Figure 2. Increased de novo lipogenesis in PCa.

Citrate generate in TCA cycle is exported to the cytosol to fuel the mevalonate and fatty acid (FA) synthesis pathways by conversion to acetyl-CoA by ATP citrate lyase (ACLY). Acetyl-CoA acetyltransferases (ACAT) is the first enzyme of cholesterol synthesis pathway that converts acetyl-CoA into acetoacetyl-CoA, which functions as a substrate for the synthesis of mevalonate by HMG-CoA synthase (HMGCS), followed by the reductase (HMGCR).
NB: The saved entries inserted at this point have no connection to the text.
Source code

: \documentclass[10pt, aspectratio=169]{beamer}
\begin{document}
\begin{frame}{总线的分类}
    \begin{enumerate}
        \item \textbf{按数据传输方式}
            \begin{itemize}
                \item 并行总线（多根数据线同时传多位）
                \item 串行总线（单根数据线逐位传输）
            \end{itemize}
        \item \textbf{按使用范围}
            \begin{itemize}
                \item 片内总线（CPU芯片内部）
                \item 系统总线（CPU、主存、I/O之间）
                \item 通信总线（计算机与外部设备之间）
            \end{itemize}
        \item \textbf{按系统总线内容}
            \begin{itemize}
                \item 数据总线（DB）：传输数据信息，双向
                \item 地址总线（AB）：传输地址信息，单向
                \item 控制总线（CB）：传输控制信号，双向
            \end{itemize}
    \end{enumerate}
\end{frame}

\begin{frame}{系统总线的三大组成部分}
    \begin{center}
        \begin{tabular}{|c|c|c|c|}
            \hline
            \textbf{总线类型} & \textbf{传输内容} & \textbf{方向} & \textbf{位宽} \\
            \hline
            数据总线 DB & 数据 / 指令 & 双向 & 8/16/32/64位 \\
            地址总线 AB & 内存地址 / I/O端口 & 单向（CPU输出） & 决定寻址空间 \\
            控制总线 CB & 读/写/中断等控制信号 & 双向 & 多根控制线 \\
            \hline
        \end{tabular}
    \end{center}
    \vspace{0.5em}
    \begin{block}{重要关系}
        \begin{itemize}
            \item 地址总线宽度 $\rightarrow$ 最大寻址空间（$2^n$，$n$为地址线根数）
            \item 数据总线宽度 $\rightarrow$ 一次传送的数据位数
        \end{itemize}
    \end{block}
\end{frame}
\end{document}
The latter is the rate-limiting step for the production of cholesterol, which is the precursor to androgens. Acetyl-CoA carboxylase 1 (ACC) initiates the first committed step to FA synthesis to produce malonyl-CoA. Seven malonyl-CoA molecules are added to acetyl-CoA by fatty acid synthase (FASN) to produce palmitic acid, a 16-carbon saturated FA (SFA). Palmitic acid can be further elongated to form long SFAs and/or desaturated by stearoyl-CoA desaturase 1 (SCD1) and by other desaturases to produce monounsaturated FA (MUFAs). The reducing factor nicotinamide adenine dinucleotide phosphate (NADPH), which is essential for FA synthesis, is provided by pentose phosphate pathway (PPP), by malic enzyme (ME1), which produces pyruvate from malate (shunt malate-pyruvate), and by cytosolic isocitrate dehydrogenase (IDH1) to produce α-ketoglutarate (αKG) from isocitrate (shunt isocitrate αKG). TAG, triacylglycerols; PL, phospholipids; CYP11A1, p450, family 11, subfamily A, polypeptide 1; CYP17A1; p450, family 11, subfamily A, polypeptide 1; 3β-HSD1, 2, 3-β-hydroxysteroid dehydrogenase/Δ-5-4 isomerase 1, 2; 17β-HSD, 17β-Hydroxysteroid dehydrogenase; SRD5A 1, 2, steroid-5α-reductase 1, 2.

Figure 3. Regulation of lipid metabolism by oncogenes and tumor suppressors.

PCa cancer cells show high rates of de novo lipid synthesis and the enzymes belonging to the pathway are regulated by oncogenic signals. Growth factor-activated PI3K-Akt or hypoxia-induced HIF stimulates glucose uptake and hexokinases to promote glycolysis, providing more synthetic precursors for FA synthesis. Akt also activates the lipogenic enzyme activity and expression through direct phosphorylation or SREBP-mediated transcription of lipogenic genes. Activation of E2F following loss of the retinoblastoma (Rb) protein increases expression of SREBPs and their target genes. The tumor suppressor p53 plays a role in glucose uptake, pentose phosphate pathway, transcription of lipogenic genes, and anaplerosis of citrate. Mutant p53 (p53mut) also increases the expression of genes within the cholesterol biosynthesis (mevalonate). The tumor suppressor LKB1-AMPK axis, activated in response to low cellular energy levels, inhibits de novo lipogenesis through direct inhibition of ACC and SREBP-1. Myc promotes citrate anaplerosis through increasing glutamine transporters and glutaminase 2 expression. The activity and expression of lipogenic enzyme, ACLY, ACC, and FASN are also regulated at multiple levels through mTORC1 and mitogen-activated protein kinases (MAPKs). IDH1, isocitrate dehydrogenase 1; pRB, retinoblastoma 1; Glut, Glucose transporter; FBP, Fructose-1,6-bisphosphate; PEP, phosphoenolpyruvate; HK, Hexokinase; G6PDH, Glucose-6-phosphate dehydrogenase; PFK, Phospho-fructokinase; PKM2, Tumor-specific pyruvate kinase M2; LDHA, Lactate dehydrogenase A; HIF, Hypoxia-inducible factor; AMPK, AMP-activated protein kinase; PI3K, Phosphatidylinositol 3-kinase; MAPK, Mitogen activated protein kinase; mTOR, Mammalian target of rapamycin; E2F, DNA-binding transcription factor; SREBP-1, Sterol-regulatory element-binding protein-1; TCA cycle, tricarboxylic acid cycle; OAA, Oxaloacetate; Mal, Malate; ME, Malic enzyme; αKG, α-ketoglutarate; ACLY, ATP citrate lyase; ACC, Acetyl-CoA carboxylase; FASN, Fatty acid synthase; HMGCR, HMG-CoA reductase; NADPH, Nicotinamide adenine dinucleotide phosphate; Glt, glutamate.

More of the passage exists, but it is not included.